Instagram Saved Posts Export Feature

The Instagram saved posts export feature has been implemented to allow users to extract their saved Instagram content and import it into treeper trips.

  • apps/backend/src/imports/dto/create-import.dto.ts
    • Added 'instagram' to ImportSourceType enum
    • Updated validators to accept Instagram exports
  • apps/workers/src/treeper_workers/ai/ig_parser.py (NEW)

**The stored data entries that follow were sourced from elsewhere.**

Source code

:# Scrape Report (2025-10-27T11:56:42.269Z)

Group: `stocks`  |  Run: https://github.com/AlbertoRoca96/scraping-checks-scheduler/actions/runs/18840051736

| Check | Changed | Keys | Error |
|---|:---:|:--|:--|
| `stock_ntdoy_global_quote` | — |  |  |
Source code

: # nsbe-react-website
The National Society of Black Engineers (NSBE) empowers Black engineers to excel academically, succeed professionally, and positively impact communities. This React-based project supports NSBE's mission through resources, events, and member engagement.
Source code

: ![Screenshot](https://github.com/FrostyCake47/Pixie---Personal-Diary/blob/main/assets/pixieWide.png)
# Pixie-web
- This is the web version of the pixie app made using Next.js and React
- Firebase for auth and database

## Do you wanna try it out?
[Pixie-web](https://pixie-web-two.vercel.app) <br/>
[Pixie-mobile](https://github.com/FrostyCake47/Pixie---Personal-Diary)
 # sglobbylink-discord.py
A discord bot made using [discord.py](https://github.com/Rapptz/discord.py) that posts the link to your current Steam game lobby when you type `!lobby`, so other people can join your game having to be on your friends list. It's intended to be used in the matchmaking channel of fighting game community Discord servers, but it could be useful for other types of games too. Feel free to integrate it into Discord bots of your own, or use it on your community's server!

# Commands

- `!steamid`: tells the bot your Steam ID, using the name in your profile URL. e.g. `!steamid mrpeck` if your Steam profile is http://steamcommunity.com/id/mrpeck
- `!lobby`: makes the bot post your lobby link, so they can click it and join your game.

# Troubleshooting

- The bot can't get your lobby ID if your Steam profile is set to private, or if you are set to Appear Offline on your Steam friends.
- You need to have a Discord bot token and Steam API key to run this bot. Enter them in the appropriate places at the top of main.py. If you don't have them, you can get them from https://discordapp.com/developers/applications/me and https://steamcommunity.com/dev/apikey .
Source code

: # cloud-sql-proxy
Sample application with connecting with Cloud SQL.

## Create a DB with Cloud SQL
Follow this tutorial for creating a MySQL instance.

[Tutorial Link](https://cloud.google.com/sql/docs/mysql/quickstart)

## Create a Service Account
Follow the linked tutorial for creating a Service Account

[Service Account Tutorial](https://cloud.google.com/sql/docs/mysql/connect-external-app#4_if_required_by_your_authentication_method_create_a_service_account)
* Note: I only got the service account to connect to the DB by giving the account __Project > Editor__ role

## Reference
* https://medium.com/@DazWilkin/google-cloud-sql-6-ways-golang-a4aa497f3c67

    • Parses Instagram export ZIPs containing saved_posts.json
    • Converts saved posts into activities with:
      • Title from caption (truncated to 200 chars)
      • Notes with full caption
      • Photos from static posts or carousels
      • Video URLs from reels
      • Dates extracted from post timestamps
    • Handles edge cases: missing captions, corrupt files, empty exports
  • apps/workers/src/treeper_workers/ai/pipeline.py

    • Integrated Instagram parser into source dispatcher
    • Maps source_type='instagram' to ZIP parsing
  • apps/workers/tests/test_ig_parser.py (NEW)
    • 16 unit tests covering:
      • Empty and single posts
      • Photos, carousels, and reels
      • Date parsing (multiple ISO formats)
      • Caption truncation and snippet generation
      • Error handling (corrupt ZIPs, missing files)
      • Edge cases (no captions, non-dict entries)
  1. User exports Instagram data: Settings → Security → Download Data
  2. Instagram emails ZIP after 24-48 hours
  3. User uploads ZIP via treeper web UI:
    • POST /v1/trips/:tripId/imports/sign-upload → get signed URL
    • Upload ZIP to Supabase storage
  4. Backend creates import: POST /v1/trips/:tripId/imports
    • source_type: 'instagram'
    • source_uri: 's3://bucket/trip-attachments/_instagram/:tripId/:importId.zip'
  5. Worker parses ZIP → creates ItineraryDraft
  6. User reviews draft, selects activities: POST /imports/:id/commit
  7. Activities stored in trip with dates, captions, and media URLs

Instagram Export Format:

[
{
"caption": "Beautiful sunset...",
"taken_at": "2026-07-15T06:00:00",
"photo": [{"uri": "https://instagram.com/photo.jpg"}],
"carousel": [...],
"video_list": [{"uri": "https://video.mp4"}]
}
]

Parsed Activity:

  • title: Caption (max 200 chars) or “Saved Post #N”
  • kind: ‘sight’ (can be reclassified later)
  • date: Extracted from taken_at timestamp
  • notes: Full caption text
  • image_urls: Photos from post
  • video_url: Reel video link
  • location: null (user can add later)

Activities are created with:

  • ✅ Titles and notes from captions
  • ✅ Media URLs from Instagram export
  • ❌ Coordinates (null — user adds locations later or uses reenrich)
  • ❌ Media enrichment (already have URLs from export)

User can later:

  • Edit titles, add locations
  • Trigger POST /v1/trips/:tripId/reenrich to geocode locations
  • Adjust activity kinds via the UI
// Create Instagram Import
POST /v1/trips/:tripId/imports
{
"sources": [{
"source_type": "instagram",
"source_uri": "s3://bucket/trip-attachments/_instagram/:tripId/:importId.zip",
"source_filename": "instagram_export.zip",
"source_bytes": 15000000,
"source_hash": "sha256..."
}],
"user_context": "My saved posts for Japan trip"
}
// Response: Import queued, worker parses ZIP → returns ItineraryDraft
GET /v1/imports/:id
→ status: 'parsing' | 'ready' | 'failed'
→ payload: { destinations: [], activities: [...] }
// Commit: User selects activities
POST /v1/imports/:id/commit
{
"selected_activity_indexes": [0, 1, 3]
}
→ Activities created in trip with dates, notes, links
apps/
├── backend/src/imports/dto/
│ └── create-import.dto.ts ← Updated with 'instagram'
└── workers/src/treeper_workers/
├── ai/
│ ├── ig_parser.py ← NEW
│ └── pipeline.py ← Updated
└── tests/
└── test_ig_parser.py ← NEW (16 tests, all passing)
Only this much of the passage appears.